→ **Data supplied**

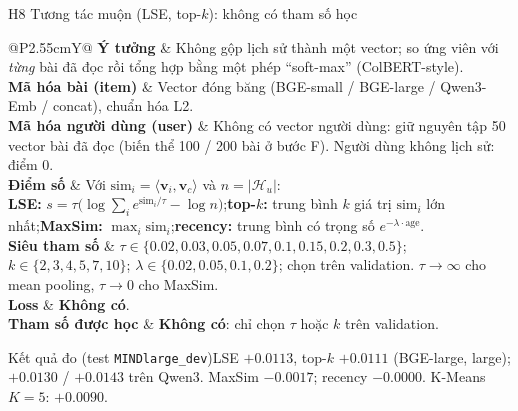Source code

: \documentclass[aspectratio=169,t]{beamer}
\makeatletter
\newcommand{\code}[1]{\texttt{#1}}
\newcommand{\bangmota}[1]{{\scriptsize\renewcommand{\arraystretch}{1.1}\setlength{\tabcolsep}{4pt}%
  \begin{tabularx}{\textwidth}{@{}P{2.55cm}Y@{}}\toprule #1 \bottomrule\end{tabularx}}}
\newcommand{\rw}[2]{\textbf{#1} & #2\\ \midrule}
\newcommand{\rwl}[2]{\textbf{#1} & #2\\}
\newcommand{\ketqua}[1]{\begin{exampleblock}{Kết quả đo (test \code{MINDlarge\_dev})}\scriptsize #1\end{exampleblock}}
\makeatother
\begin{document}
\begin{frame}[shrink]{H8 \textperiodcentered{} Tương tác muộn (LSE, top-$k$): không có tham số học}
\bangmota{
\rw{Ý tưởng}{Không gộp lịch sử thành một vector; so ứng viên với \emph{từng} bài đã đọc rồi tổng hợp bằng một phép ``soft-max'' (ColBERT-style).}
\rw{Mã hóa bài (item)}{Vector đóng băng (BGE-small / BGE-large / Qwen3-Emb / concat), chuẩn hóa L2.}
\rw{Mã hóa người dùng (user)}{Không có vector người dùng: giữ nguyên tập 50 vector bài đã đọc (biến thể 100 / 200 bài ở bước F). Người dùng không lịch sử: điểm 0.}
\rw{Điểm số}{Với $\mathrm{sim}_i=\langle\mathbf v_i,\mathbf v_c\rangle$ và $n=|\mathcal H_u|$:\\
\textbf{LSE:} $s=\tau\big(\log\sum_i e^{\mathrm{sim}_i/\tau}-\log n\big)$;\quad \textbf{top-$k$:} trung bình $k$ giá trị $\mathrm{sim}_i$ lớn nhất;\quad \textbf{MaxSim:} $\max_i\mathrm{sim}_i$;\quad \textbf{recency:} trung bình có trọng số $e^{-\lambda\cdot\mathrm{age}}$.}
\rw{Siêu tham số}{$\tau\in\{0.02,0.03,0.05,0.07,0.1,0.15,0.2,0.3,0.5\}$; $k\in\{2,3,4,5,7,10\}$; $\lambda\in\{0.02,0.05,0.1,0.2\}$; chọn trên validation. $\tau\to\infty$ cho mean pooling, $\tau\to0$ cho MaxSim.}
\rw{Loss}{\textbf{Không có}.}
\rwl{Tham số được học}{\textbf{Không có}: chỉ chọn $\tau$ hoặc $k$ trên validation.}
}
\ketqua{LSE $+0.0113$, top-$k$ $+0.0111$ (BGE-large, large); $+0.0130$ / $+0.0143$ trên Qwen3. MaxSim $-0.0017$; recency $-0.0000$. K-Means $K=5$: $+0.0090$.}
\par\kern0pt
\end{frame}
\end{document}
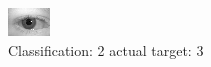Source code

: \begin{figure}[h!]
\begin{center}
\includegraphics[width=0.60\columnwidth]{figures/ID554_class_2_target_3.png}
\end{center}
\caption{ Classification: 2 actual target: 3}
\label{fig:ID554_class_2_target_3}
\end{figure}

==

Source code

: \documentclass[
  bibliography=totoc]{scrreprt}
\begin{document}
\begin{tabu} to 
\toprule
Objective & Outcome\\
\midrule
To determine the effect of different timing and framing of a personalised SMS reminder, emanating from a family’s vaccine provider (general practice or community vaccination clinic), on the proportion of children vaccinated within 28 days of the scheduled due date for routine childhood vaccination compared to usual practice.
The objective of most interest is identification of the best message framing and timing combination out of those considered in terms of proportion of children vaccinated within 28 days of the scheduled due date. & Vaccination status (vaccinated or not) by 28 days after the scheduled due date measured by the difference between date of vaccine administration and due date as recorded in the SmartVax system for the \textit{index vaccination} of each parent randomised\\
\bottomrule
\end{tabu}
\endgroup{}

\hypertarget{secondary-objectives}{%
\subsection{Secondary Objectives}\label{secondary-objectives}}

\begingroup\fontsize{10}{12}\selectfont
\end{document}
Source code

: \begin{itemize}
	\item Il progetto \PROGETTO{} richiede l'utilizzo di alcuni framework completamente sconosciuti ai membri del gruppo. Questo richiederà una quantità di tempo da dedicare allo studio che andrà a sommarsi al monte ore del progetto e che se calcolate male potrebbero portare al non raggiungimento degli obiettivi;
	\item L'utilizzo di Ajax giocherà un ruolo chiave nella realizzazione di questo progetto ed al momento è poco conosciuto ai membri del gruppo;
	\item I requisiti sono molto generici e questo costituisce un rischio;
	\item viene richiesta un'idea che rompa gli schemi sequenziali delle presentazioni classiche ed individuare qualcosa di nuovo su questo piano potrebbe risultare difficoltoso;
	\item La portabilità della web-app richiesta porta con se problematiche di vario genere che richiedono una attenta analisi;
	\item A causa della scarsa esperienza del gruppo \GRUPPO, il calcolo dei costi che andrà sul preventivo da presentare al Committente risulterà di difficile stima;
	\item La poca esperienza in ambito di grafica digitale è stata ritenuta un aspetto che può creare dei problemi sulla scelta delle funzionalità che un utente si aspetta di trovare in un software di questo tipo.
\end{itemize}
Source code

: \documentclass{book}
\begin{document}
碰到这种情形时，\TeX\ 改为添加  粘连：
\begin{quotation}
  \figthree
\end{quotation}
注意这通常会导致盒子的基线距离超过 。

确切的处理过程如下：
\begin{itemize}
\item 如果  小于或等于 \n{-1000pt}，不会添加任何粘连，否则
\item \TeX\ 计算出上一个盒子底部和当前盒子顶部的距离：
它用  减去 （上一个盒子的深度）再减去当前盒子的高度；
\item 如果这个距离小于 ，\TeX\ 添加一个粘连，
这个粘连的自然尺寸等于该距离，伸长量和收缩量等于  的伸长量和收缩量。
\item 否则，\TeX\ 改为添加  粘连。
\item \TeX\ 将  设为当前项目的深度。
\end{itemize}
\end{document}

→ **Exercise brief**
The lines that contain the word "documentclass" are wanted; copy each of them from the records.

→ **Finished exercise**
: \documentclass[aspectratio=169,t]{beamer}
: \documentclass[
: \documentclass{book}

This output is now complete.